Often these patients present in shock, specifically hypovolemic shock. Physical examination findings may include tachycardia, poor pulses, pale mucous membranes, increased respiratory rate and effort, and a distended abdomen with a palpable fluid wave. As in other causes of hemoabdomen, the first priority should be stabilization (e.g. intravenous catheter placement, fluid therapy, oxygen therapy, etc). Based on the patient’s state of illness, fluid therapy options to debate would include isotonic crystalloids, hypertonic saline, colloids, and even blood products.

Diagnostic work up
Following diagnosis and stabilization, as these are often older dogs with a primary concern for a neoplastic process, diagnostics that to considered should include:

  • Bloodwork (CBC and Chemistry Screen) – to check for cell counts, organ values, electrolytes, and overall assess for metabolic or electrolyte derangements which would need correction
  • Coagulation testing (specifically a prothrombin time – PT) – this should have been performed in the initial diagnostics on presentation to place the patient in this specific category (non-traumatic, non coagulopathic) – but if not, should be performed pre-operatively.
  • Thoracic X-Rays – While helpful to assess cardiac size and shape, often the primary reason to recommend thoracic x-rays is to identify pulmonary metastasis.
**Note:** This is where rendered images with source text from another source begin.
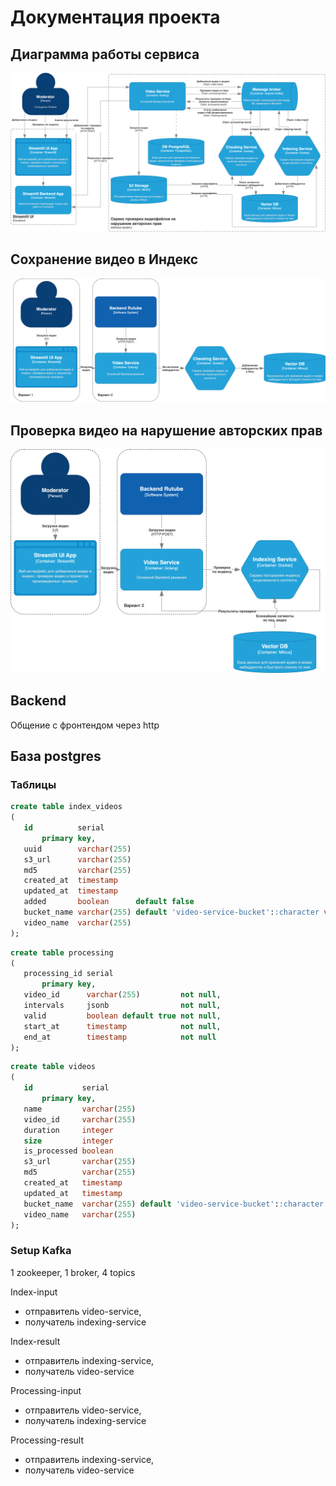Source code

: # Документация проекта

## Диаграмма работы сервиса
![service](assets/service.png)


## Сохранение видео в Индекс
![service](assets/add_to_index.png)



## Проверка видео на нарушение авторских прав
![service](assets/check_by_index.png)


## Backend
Общение с фронтендом через http

## База postgres
### Таблицы
```SQL
create table index_videos
(
   id          serial
       primary key,
   uuid        varchar(255)                                                   not null,
   s3_url      varchar(255)                                                   not null,
   md5         varchar(255)                                                   not null,
   created_at  timestamp                                                      not null,
   updated_at  timestamp                                                      not null,
   added       boolean      default false                                     not null,
   bucket_name varchar(255) default 'video-service-bucket'::character varying not null,
   video_name  varchar(255)                                                   not null
);
```


```SQL
create table processing
(
   processing_id serial
       primary key,
   video_id      varchar(255)         not null,
   intervals     jsonb                not null,
   valid         boolean default true not null,
   start_at      timestamp            not null,
   end_at        timestamp            not null
);
```

```SQL
create table videos
(
   id           serial
       primary key,
   name         varchar(255)                                                   not null,
   video_id     varchar(255)                                                   not null,
   duration     integer                                                        not null,
   size         integer                                                        not null,
   is_processed boolean                                                        not null,
   s3_url       varchar(255)                                                   not null,
   md5          varchar(255)                                                   not null,
   created_at   timestamp                                                      not null,
   updated_at   timestamp                                                      not null,
   bucket_name  varchar(255) default 'video-service-bucket'::character varying not null,
   video_name   varchar(255)                                                   not null
);
```


### Setup Kafka
1 zookeeper, 1 broker, 4 topics

Index-input
- отправитель video-service,
- получатель indexing-service

Index-result
- отправитель indexing-service,
- получатель video-service

Processing-input
- отправитель video-service,
- получатель indexing-service

Processing-result
- отправитель indexing-service,
- получатель video-service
The presence of pulmonary metastasis would worsen the prognosis substantially and likely make this patient a poor candidate for surgery and anesthesia.
  • Abdominal Ultrasound – My personal experience with an abdominal ultrasound and interpretation for clients falls in 1 of 3 scenarios:
    1. There is a solitary mass (spleen, liver, etc) that can be identified. Often radiologists are reluctant (and refuse) to note their impression of malignancy and while not helpful in differentiating between a benign or malignant tumor for the owners in their decision, a solitary mass present would hopefully lead one to assume this patient is a better surgical candidate in the absence of diffuse disease. The owner must also understand that there is a possibility that microscopic disease exists (not able to be seen on ultrasound) which may be identified during the exploratory procedure.
    2. There are multiple masses present (not just on one organ). While malignancy cannot be confirmed, the presence of multiple masses throughout the abdomen would give the impression that malignancy is more likely, and this patient is likely a worse surgical candidate than the previous patient with one solitary mass.
    3. No masses/lesions have been identified. At that time, further investigation is warranted (unwitnessed trauma?) and further stabilization may be needed to note progression.

Does every patient need an ultrasound? I have clients that would like to save their pet regardless of the ultrasound findings. Are the ultrasound findings then academic in nature? If the client understands the risk that diffuse disease may be present and identified during surgery, resulting in a phone call to discuss humane euthanasia on the table, wouldn’t it then be reasonable to save the $400-$600 on the ultrasound and proceed directly to surgery following stabilization and additional diagnostics?  Ultimately, once stabilized to the best of the clinician’s ability, an exploratory laparotomy is needed.